• DIRECTIONS FOR THIS TASK: What lines below mention the word "Photoshop"? Copy each one.

• MATERIAL FOR THIS EXERCISE:
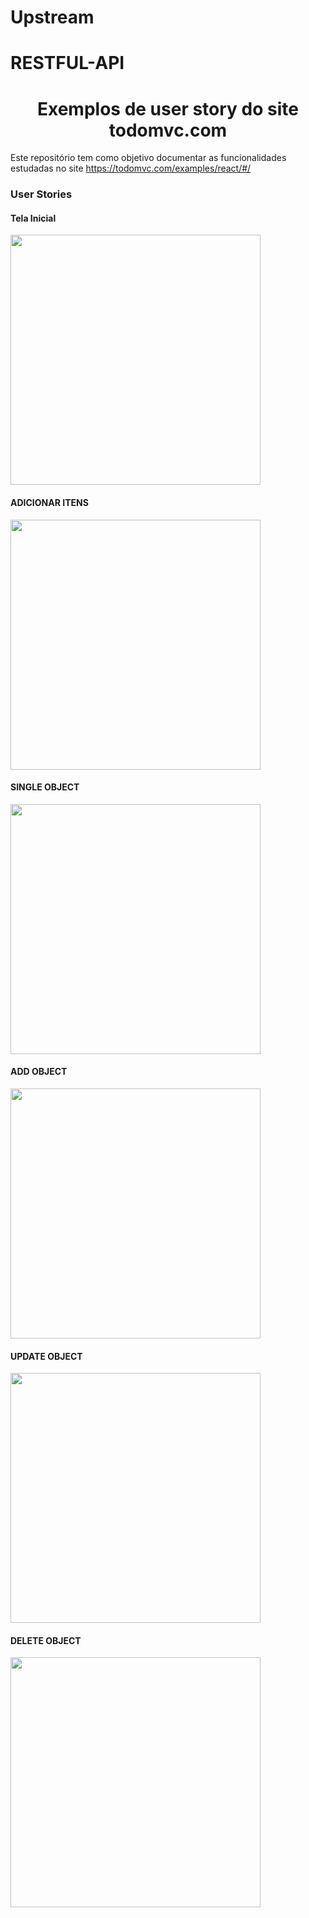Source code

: # Upstream
 


# RESTFUL-API
<h1 align="center"> Exemplos de user story do site todomvc.com </h1>

Este repositório tem como objetivo documentar as funcionalidades estudadas no site https://todomvc.com/examples/react/#/

<h3>User Stories</h3>

<h4>Tela Inicial</h4>
<img src="https://github.com/IngridVanzeli/Upstream/assets/47196643/4e5520c5-c49a-4793-80b0-d6fdf17b851d" width="400"/>

<h4>ADICIONAR ITENS</h4>
<img src="https://github.com/IngridVanzeli/Upstream/assets/47196643/5a155e04-6a53-4df1-a983-8d97bd62bd06" width="400"/>

<h4>SINGLE OBJECT</h4>
<img src="https://github.com/IngridVanzeli/RESTFUL-API/assets/47196643/ea37011a-b521-496a-b513-7e160cc92725"width="400"/>

<h4>ADD OBJECT</h4>
<img src="https://github.com/IngridVanzeli/RESTFUL-API/assets/47196643/70bafa58-87ba-4c6f-bd69-c9bcfe948373" width="400"/>

<h4>UPDATE OBJECT</h4>
<img src="https://github.com/IngridVanzeli/RESTFUL-API/assets/47196643/ee245b82-6ed4-4eac-badc-69ed2ffef866" width="400"/>

<h4>DELETE OBJECT</h4>
<img src="https://github.com/IngridVanzeli/RESTFUL-API/assets/47196643/94436ac0-c574-46f4-a1fa-f6484921f4fb" width="400"/>
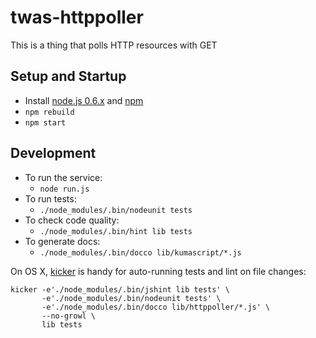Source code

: # twas-httppoller

This is a thing that polls HTTP resources with GET

## Setup and Startup

* Install [node.js 0.6.x](http://nodejs.org/docs/v0.6.10/) and [npm](http://npmjs.org/)
* `npm rebuild`
* `npm start`

## Development

* To run the service:
    * `node run.js`
* To run tests:
    * `./node_modules/.bin/nodeunit tests`
* To check code quality:
    * `./node_modules/.bin/hint lib tests`
* To generate docs:
    * `./node_modules/.bin/docco lib/kumascript/*.js`

On OS X, [kicker](https://github.com/alloy/kicker) is handy for auto-running
tests and lint on file changes:

    kicker -e'./node_modules/.bin/jshint lib tests' \
           -e'./node_modules/.bin/nodeunit tests' \
           -e'./node_modules/.bin/docco lib/httppoller/*.js' \
           --no-growl \
           lib tests

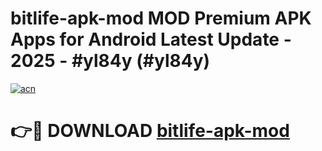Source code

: # bitlife-apk-mod MOD Premium APK Apps for Android Latest Update - 2025 - #yl84y (#yl84y)

[![acn](https://github.com/user-attachments/assets/0f9c940e-d8b0-45ae-aac7-cd30a18b3e1c)](https://apps.libra.edu.pl?title=bitlife-apk-mod&ref=18F)

# 👉🔴 DOWNLOAD [bitlife-apk-mod](https://apps.libra.edu.pl?title=bitlife-apk-mod&ref=18F)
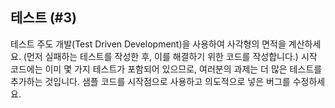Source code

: ## 테스트 (#3)

테스트 주도 개발(Test Driven Development)을 사용하여 사각형의 면적을 계산하세요. (먼저 실패하는 테스트를 작성한 후, 이를 해결하기 위한 코드를 작성합니다.) 시작 코드에는 이미 몇 가지 테스트가 포함되어 있으므로, 여러분의 과제는 더 많은 테스트를 추가하는 것입니다. 샘플 코드를 시작점으로 사용하고 의도적으로 넣은 버그를 수정하세요.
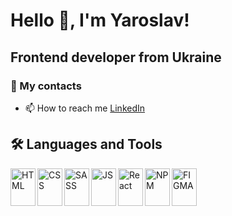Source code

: <h1>Hello 👋, I'm Yaroslav!</h1> 
<h2>Frontend developer from Ukraine</h2>
<h3>📖 My contacts</h3>

- 📫 How to reach me [LinkedIn](https://www.linkedin.com/in/%D1%8F%D1%80%D0%BE%D1%81%D0%BB%D0%B0%D0%B2-%D0%BB%D1%83%D0%BA%D0%BE%D0%B2%D0%B5%D1%86%D1%8C%D0%BA%D0%B8%D0%B9-a035a522a/)

## 🛠 Languages and Tools  
  <img align="left" width="40" height="60" src="https://cdn.jsdelivr.net/gh/devicons/devicon/icons/html5/html5-original.svg" alt="HTML"/>
  <img align="left" width="40" height="60" src="https://cdn.jsdelivr.net/gh/devicons/devicon/icons/css3/css3-original.svg" alt="CSS"/>
  <img align="left" width="40" height="60" src="https://cdn.jsdelivr.net/gh/devicons/devicon/icons/sass/sass-original.svg" alt="SASS"/>
  <img align="left" width="40" height="60" src="https://cdn.jsdelivr.net/gh/devicons/devicon/icons/javascript/javascript-original.svg" alt="JS"/>
  <img align="left" width="40" height="60" src="https://cdn.jsdelivr.net/gh/devicons/devicon/icons/react/react-original.svg" alt="React"/>
  <img align="left" width="40" height="60" src="https://cdn.jsdelivr.net/gh/devicons/devicon/icons/npm/npm-original.svg" alt="NPM"/>
  <img align="left" width="40" height="60" src="https://cdn.jsdelivr.net/gh/devicons/devicon/icons/figma/figma-original.svg" alt="FIGMA"/>

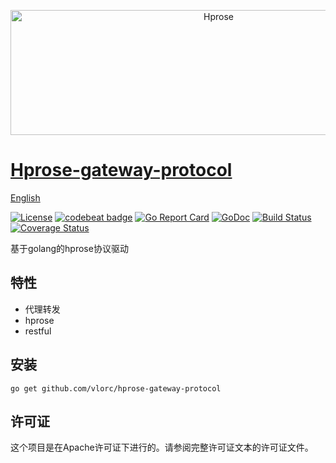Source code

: <p align="center"><img src="http://hprose.com/banner.@2x.png" alt="Hprose" title="Hprose" width="650" height="200" /></p>

# [Hprose-gateway-protocol](https://github.com/vlorc/hprose-gateway-protocol)
[English](https://github.com/vlorc/hprose-gateway-protocol/blob/master/README.md)

[![License](https://img.shields.io/:license-apache-blue.svg)](https://opensource.org/licenses/Apache-2.0)
[![codebeat badge](https://codebeat.co/badges/c41b426c-4121-4dc8-99c2-f1b60574be64)](https://codebeat.co/projects/github-com-vlorc-hprose-gateway-protocol-master)
[![Go Report Card](https://goreportcard.com/badge/github.com/vlorc/hprose-gateway-protocol)](https://goreportcard.com/report/github.com/vlorc/hprose-gateway-protocol)
[![GoDoc](https://godoc.org/github.com/vlorc/hprose-gateway-protocol?status.svg)](https://godoc.org/github.com/vlorc/hprose-gateway-protocol)
[![Build Status](https://travis-ci.org/vlorc/hprose-gateway-protocol.svg?branch=master)](https://travis-ci.org/vlorc/hprose-gateway-protocol?branch=master)
[![Coverage Status](https://coveralls.io/repos/github/vlorc/hprose-gateway-protocol/badge.svg?branch=master)](https://coveralls.io/github/vlorc/hprose-gateway-protocol?branch=master)

基于golang的hprose协议驱动

## 特性
+ 代理转发
+ hprose
+ restful

## 安装
	go get github.com/vlorc/hprose-gateway-protocol

## 许可证
这个项目是在Apache许可证下进行的。请参阅完整许可证文本的许可证文件。
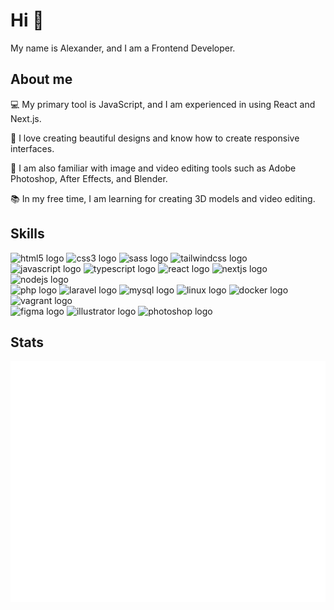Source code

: # Hi 👋

My name is Alexander, and I am a Frontend Developer.

## About me 

💻 My primary tool is JavaScript, and I am experienced in using React and Next.js.

🎨 I love creating beautiful designs and know how to create responsive interfaces.

🔧 I am also familiar with image and video editing tools such as Adobe Photoshop, After Effects, and Blender.

📚 In my free time, I am learning for creating 3D models and video editing.


## Skills

<div align="left">
  <img src="https://cdn.jsdelivr.net/gh/devicons/devicon/icons/html5/html5-original.svg" height="40" width="52" alt="html5 logo" title="HTML"  />
  <img src="https://cdn.jsdelivr.net/gh/devicons/devicon/icons/css3/css3-original.svg" height="40" width="52" alt="css3 logo" title="CSS" />
  <img src="https://cdn.jsdelivr.net/gh/devicons/devicon/icons/sass/sass-original.svg" height="40" width="52" alt="sass logo" title="SASS"  />
  <img src="https://cdn.jsdelivr.net/gh/devicons/devicon/icons/tailwindcss/tailwindcss-original-wordmark.svg" height="40" width="52" alt="tailwindcss logo" title="Tailwind CSS"  />
  <br>
  <img src="https://cdn.jsdelivr.net/gh/devicons/devicon/icons/javascript/javascript-original.svg" height="40" width="52" alt="javascript logo" title="JavaScript" />
  <img src="https://cdn.jsdelivr.net/gh/devicons/devicon/icons/typescript/typescript-original.svg" height="40" width="52" alt="typescript logo" title="TypeScript" />
  <img src="https://cdn.jsdelivr.net/gh/devicons/devicon/icons/react/react-original.svg" height="40" width="52" alt="react logo" title="React"  />
  <img src="https://cdn.jsdelivr.net/gh/devicons/devicon/icons/nextjs/nextjs-original.svg" height="40" width="52" alt="nextjs logo" title="Next.js"  />
  <img src="https://cdn.jsdelivr.net/gh/devicons/devicon/icons/nodejs/nodejs-original.svg" height="40" width="52" alt="nodejs logo" title="Node.js" />
  <br>
  <img src="https://cdn.jsdelivr.net/gh/devicons/devicon/icons/php/php-original.svg" height="40" width="52" alt="php logo" title="PHP" />
  <img src="https://cdn.jsdelivr.net/gh/devicons/devicon/icons/laravel/laravel-plain.svg" height="40" width="52" alt="laravel logo" title="Laravel" />
  <img src="https://cdn.jsdelivr.net/gh/devicons/devicon/icons/mysql/mysql-original.svg" height="40" width="52" alt="mysql logo" title="MySQL" />
  <img src="https://cdn.jsdelivr.net/gh/devicons/devicon/icons/linux/linux-original.svg" height="40" width="52" alt="linux logo" title="Linux" />
  <img src="https://cdn.jsdelivr.net/gh/devicons/devicon/icons/docker/docker-original.svg" height="40" width="52" alt="docker logo" title="Docker" />
  <img src="https://cdn.jsdelivr.net/gh/devicons/devicon/icons/vagrant/vagrant-original.svg" height="40" width="52" alt="vagrant logo" title="Vagrant" />
  <br>
  <img src="https://cdn.jsdelivr.net/gh/devicons/devicon/icons/figma/figma-original.svg" height="40" width="52" alt="figma logo" title="Figma" />
  <img src="https://cdn.jsdelivr.net/gh/devicons/devicon/icons/illustrator/illustrator-plain.svg" height="40" width="52" alt="illustrator logo" title="Adobe Illustrator" />
  <img src="https://cdn.jsdelivr.net/gh/devicons/devicon/icons/photoshop/photoshop-plain.svg" height="40" width="52" alt="photoshop logo" title="Adobe Photoshop" />
</div>

## Stats
![Metrics](/github-metrics.svg)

• SOLVED EXERCISE:
🔧 I am also familiar with image and video editing tools such as Adobe Photoshop, After Effects, and Blender.
  <img src="https://cdn.jsdelivr.net/gh/devicons/devicon/icons/photoshop/photoshop-plain.svg" height="40" width="52" alt="photoshop logo" title="Adobe Photoshop" />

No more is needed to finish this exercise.